I was hospitalized last week with a kidney infection that I initially mistook for a mild UTI that I could treat from home by staying better hydrated. Even when I woke up last Sunday with a fever and in so much pain that I couldn’t stand up straight, I figured that I would go to urgent care, get some antibiotics, and go home. Even when the nurse practitioner said they couldn’t rule out kidney stones or other infections, and mildly suggested I would probably be better off going to the ER, I said I thought I could tough out the pain at home for a day or two to wait and see. It was only when the nurse practitioner point blank told me, “I can’t force you, but you need to go to the ER,” that I finally acquiesced.

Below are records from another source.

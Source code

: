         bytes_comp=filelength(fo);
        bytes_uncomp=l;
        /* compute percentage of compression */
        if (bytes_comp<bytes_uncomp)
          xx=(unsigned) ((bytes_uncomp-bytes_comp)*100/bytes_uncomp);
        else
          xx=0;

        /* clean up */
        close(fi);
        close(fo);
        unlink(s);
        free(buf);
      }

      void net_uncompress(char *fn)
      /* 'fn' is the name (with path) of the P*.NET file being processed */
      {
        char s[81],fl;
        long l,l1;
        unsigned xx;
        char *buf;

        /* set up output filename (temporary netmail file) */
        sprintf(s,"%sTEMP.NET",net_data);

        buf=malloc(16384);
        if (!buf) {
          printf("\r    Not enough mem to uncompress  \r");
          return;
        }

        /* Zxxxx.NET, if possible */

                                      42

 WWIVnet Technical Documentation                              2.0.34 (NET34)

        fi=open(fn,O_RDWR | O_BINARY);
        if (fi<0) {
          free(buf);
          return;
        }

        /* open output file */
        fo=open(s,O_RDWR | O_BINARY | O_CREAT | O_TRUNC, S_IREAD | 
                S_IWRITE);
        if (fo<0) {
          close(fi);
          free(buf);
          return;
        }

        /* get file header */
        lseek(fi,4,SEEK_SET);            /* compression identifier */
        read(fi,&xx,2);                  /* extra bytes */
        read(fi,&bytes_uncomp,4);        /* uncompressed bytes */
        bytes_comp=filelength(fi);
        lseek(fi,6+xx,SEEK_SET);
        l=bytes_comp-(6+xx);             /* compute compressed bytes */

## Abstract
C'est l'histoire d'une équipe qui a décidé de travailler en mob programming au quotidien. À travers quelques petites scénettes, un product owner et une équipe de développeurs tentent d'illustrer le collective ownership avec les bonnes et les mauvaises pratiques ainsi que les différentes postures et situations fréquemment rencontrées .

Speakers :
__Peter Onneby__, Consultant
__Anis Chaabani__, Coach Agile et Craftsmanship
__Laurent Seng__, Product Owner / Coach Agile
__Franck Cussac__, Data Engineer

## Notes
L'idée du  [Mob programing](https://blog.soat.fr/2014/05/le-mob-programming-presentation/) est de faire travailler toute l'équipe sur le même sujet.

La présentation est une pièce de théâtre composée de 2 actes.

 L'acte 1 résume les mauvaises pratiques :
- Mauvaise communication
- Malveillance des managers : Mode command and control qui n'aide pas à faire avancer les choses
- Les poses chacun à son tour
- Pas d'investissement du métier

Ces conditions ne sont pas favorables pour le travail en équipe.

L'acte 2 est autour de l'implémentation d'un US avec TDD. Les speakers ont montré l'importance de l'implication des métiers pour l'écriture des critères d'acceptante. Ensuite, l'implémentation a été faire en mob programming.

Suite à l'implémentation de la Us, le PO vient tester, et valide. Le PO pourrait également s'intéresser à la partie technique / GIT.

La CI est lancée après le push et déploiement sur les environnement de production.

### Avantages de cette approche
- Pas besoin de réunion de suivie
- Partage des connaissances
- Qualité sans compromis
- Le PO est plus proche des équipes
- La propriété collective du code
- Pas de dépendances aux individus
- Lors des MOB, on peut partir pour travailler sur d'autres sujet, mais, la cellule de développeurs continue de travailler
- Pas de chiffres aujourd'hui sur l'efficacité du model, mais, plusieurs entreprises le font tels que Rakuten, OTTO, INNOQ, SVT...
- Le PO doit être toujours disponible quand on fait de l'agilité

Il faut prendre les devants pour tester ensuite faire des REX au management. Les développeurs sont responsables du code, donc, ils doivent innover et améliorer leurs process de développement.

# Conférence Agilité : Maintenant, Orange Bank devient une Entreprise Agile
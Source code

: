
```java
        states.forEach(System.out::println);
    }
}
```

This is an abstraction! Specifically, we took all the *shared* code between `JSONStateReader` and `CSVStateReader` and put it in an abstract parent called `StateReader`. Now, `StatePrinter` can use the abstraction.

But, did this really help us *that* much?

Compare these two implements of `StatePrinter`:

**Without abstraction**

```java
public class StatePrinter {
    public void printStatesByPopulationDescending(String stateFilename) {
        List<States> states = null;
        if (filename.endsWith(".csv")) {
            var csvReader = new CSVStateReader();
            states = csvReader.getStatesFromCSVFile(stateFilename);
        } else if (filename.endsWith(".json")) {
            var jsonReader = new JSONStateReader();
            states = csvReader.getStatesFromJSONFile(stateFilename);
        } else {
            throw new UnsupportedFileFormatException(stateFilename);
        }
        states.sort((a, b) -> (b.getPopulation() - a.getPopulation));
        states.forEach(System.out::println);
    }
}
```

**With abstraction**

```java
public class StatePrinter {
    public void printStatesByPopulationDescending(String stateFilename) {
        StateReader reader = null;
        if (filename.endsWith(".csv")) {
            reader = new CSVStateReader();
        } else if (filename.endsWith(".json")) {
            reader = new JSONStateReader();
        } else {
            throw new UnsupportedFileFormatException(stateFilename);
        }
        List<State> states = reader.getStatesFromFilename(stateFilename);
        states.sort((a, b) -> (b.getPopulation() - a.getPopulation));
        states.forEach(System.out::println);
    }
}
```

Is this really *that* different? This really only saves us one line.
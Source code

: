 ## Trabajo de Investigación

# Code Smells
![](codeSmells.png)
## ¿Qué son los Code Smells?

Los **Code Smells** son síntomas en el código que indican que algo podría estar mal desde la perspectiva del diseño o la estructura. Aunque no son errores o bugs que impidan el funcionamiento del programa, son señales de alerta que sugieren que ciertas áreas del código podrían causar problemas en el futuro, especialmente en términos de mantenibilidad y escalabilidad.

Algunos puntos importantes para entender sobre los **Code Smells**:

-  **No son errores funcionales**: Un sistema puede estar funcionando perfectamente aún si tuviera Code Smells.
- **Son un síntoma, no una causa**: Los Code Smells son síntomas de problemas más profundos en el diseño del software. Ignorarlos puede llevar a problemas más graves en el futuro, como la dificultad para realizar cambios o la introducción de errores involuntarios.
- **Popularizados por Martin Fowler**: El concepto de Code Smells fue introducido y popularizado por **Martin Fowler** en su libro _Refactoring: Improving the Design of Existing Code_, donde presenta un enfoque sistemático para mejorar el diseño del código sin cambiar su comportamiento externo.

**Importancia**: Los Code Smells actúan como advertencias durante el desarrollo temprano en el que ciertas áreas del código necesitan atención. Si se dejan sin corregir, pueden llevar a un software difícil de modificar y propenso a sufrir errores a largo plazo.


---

I’ve always had some mild hypochondriacal tendencies, for which I compensate by making a conscious effort not to overreact. This is necessary with a chronic illness, when I have to guess whether my left arm and shoulder pain is arthritis or a heart attack. I generally play the odds and assume that it’s arthritis, which is all well and good for now, but might be a problem if I ever actually do have a heart attack. It doesn’t help that I have a relatively high pain threshold. I totally could have toughed out the pain last Sunday until it killed me. Literally.

The ER doctor decided to admit me to administer IV antibiotics and monitor a spot they’d incidentally found on my liver during the CT scan to rule out kidney stones or appendicitis. They were concerned about the severity of the infection, and the possibility of an abscess on my liver, both of which had the potential to go septic, given my compromised immune system.

Because I have a compromised immune system.

When the hospital transport workers took me from the ER to my new room, I commented to my family that this would be the first time I’d stayed overnight in the hospital since I was 8 years old, when I’d had surgery on my Achilles tendons.

What I didn’t say, but was in the back of my head the whole time I was in that room, was that this probably wouldn’t be my last overnight hospitalization.

Up to that point, I had been able to delude myself into thinking that, aside from the chronic pain and being slightly more likely to catch whatever might be going around, I could lead a relatively normal life. Being hospitalized for what I’d believed, just a day earlier, only required some extra hydration threw me into a tailspin.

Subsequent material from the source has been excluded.